The Narcissist
One bit of imagery is provided by Trump that is an absolutely perfect and definitive portrait of his psyche. Like most revelations of the truth, it is unintended, of course, but that hardly undermines the quality of the imagery. Trump is referencing his self-described positive impact on the economic status of African-Americans during his term and he gets to the point at which the coronavirus impacted things. The imagery reveals a man who is completely oblivious not just to the reality of the economic pain the pandemic caused, but his own Zeus-like ability to control it:
“I got—forget all about the good economic numbers, which will be just as good in a very short—because I turned it off and I then I turned it back on again.”
The Existential Problem
The existential problem with four years of governing by the Trump administration is not really located in the man at the top himself. Even the craziest of leaders in history have been stopped by the people who were below them. The problem with Trump is that nobody below him is willing to stand up and do their job of protecting America from a danger even when that danger occupies the Oval Office. Jim Mattis, a former Secretary of Defense is presented in all his full bloom of ironic imagery at the point at which he identifies this existential problem yet is oblivious to his own complicity in it:
“Nobody believes—even the people who believe in him somehow believe in him without believing what he says.”
The Motto
There is apparently an unofficial motto among all those powerful Republicans who could do something to stop Trump from exercising his most unhealthy impulses, but choose not to. It does, perhaps, tie in with the assessment by Mattis of a willingness to believe in a larger picture even when the details are vomit-inducing. It has been not just the unofficial motto of the GOP, but their methodology of dealing with Trump. For many, at least—not for all by any means—the motto has turned out to be a recipe for disaster masquerading as imagery:
“Earlier in the evening, Pence told Coats in a sidebar conversation to `Stay the course.’ At the end of the night, the vice president bid his fellow Hoosiers goodbye. `And I just looked at him like, this is horrible. I mean, we made eye contact,’ Marsha says. I think he understood. And he just whispered in my ear, ‘Stay the course.’”
The (Non)-Transcript
Throughout the investigation and impeachment, Trump routinely referred to the summary he released of his infamous phone call with the newly installed leader of Ukraine as a “transcript.” Technically, it was not a transcript since it was not a verbatim recording of everything which was said, but rather a loose confederation of quotes and description of other quotes.
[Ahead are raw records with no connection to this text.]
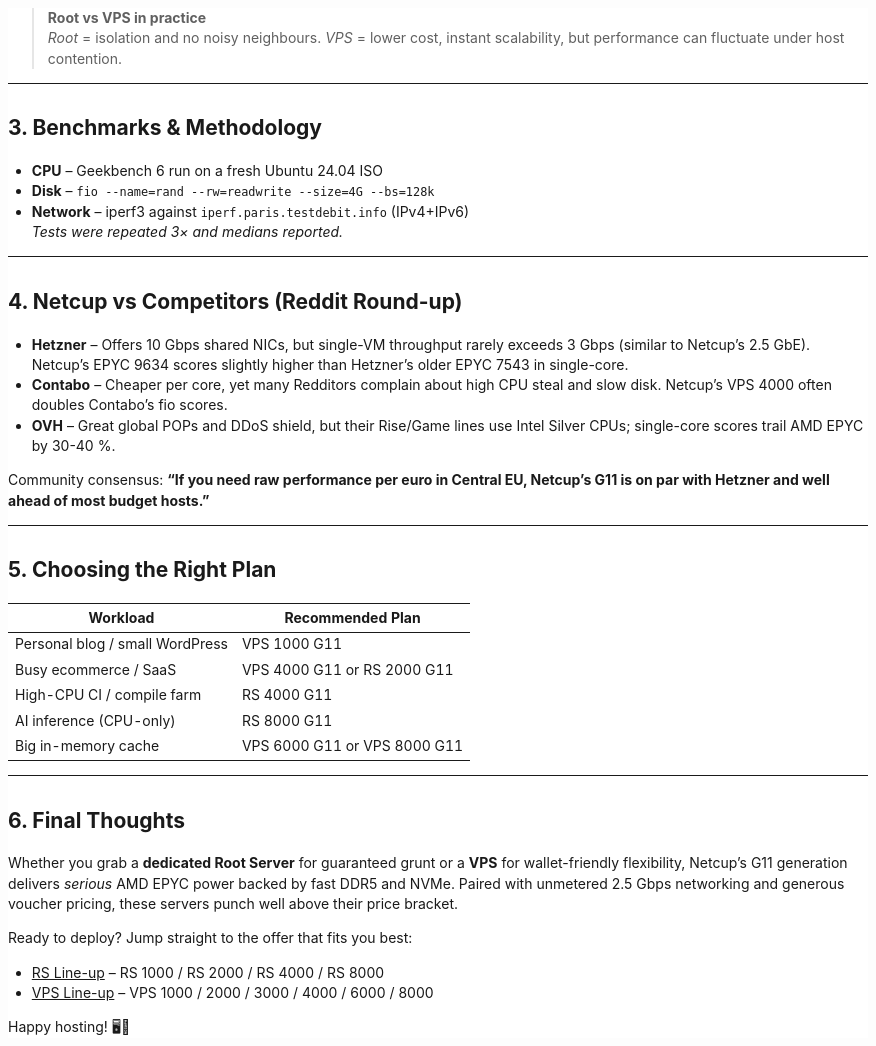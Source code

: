 > **Root vs VPS in practice**  
> *Root* = isolation and no noisy neighbours. *VPS* = lower cost, instant scalability, but performance can fluctuate under host contention.

---

## 3.  Benchmarks & Methodology

* **CPU** – Geekbench 6 run on a fresh Ubuntu 24.04 ISO  
* **Disk** – `fio --name=rand --rw=readwrite --size=4G --bs=128k`  
* **Network** – iperf3 against `iperf.paris.testdebit.info` (IPv4+IPv6)  
*Tests were repeated 3× and medians reported.*

---

## 4.  Netcup vs Competitors (Reddit Round-up)

* **Hetzner** – Offers 10 Gbps shared NICs, but single-VM throughput rarely exceeds 3 Gbps (similar to Netcup’s 2.5 GbE). Netcup’s EPYC 9634 scores slightly higher than Hetzner’s older EPYC 7543 in single-core.  
* **Contabo** – Cheaper per core, yet many Redditors complain about high CPU steal and slow disk. Netcup’s VPS 4000 often doubles Contabo’s fio scores.  
* **OVH** – Great global POPs and DDoS shield, but their Rise/Game lines use Intel Silver CPUs; single-core scores trail AMD EPYC by 30-40 %.  

Community consensus: **“If you need raw performance per euro in Central EU, Netcup’s G11 is on par with Hetzner and well ahead of most budget hosts.”**

---

## 5.  Choosing the Right Plan

| Workload | Recommended Plan |
|----------|------------------|
| Personal blog / small WordPress | VPS 1000 G11 |
| Busy ecommerce / SaaS | VPS 4000 G11 or RS 2000 G11 |
| High-CPU CI / compile farm | RS 4000 G11 |
| AI inference (CPU-only) | RS 8000 G11 |
| Big in-memory cache | VPS 6000 G11 or VPS 8000 G11 |

---

## 6.  Final Thoughts

Whether you grab a **dedicated Root Server** for guaranteed grunt or a **VPS** for wallet-friendly flexibility, Netcup’s G11 generation delivers *serious* AMD EPYC power backed by fast DDR5 and NVMe. Paired with unmetered 2.5 Gbps networking and generous voucher pricing, these servers punch well above their price bracket.

Ready to deploy? Jump straight to the offer that fits you best:

* [RS Line-up](https://netcupvoucher.com#rootservers) – RS 1000 / RS 2000 / RS 4000 / RS 8000  
* [VPS Line-up](https://netcupvoucher.com#vps) – VPS 1000 / 2000 / 3000 / 4000 / 6000 / 8000  

Happy hosting! 🖥️🚀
Because he could not relieve himself of the opinion that what he released was actually a transcript, Trump remained—and probably still remains—incapable of understanding how it was precisely the release of that document which unleashed the flood waters leading to his impeachment. Woodward desperately tries to get Trump to see this, but the immovable object is simply too large and embedded in the ground of his own constructed reality. Even when Woodward offers him a perfect bit of imagery which history justifies to place the issue in context, it remains a non-starter:
Woodward: “I am telling you my experience, and my conviction, my reportorial belief, you gave them a sword when you released that transcript.”
Trump: "I so disagree with you. If I didn’t have a transcription, they would have made up a story that was so phony and I would've had no defense.”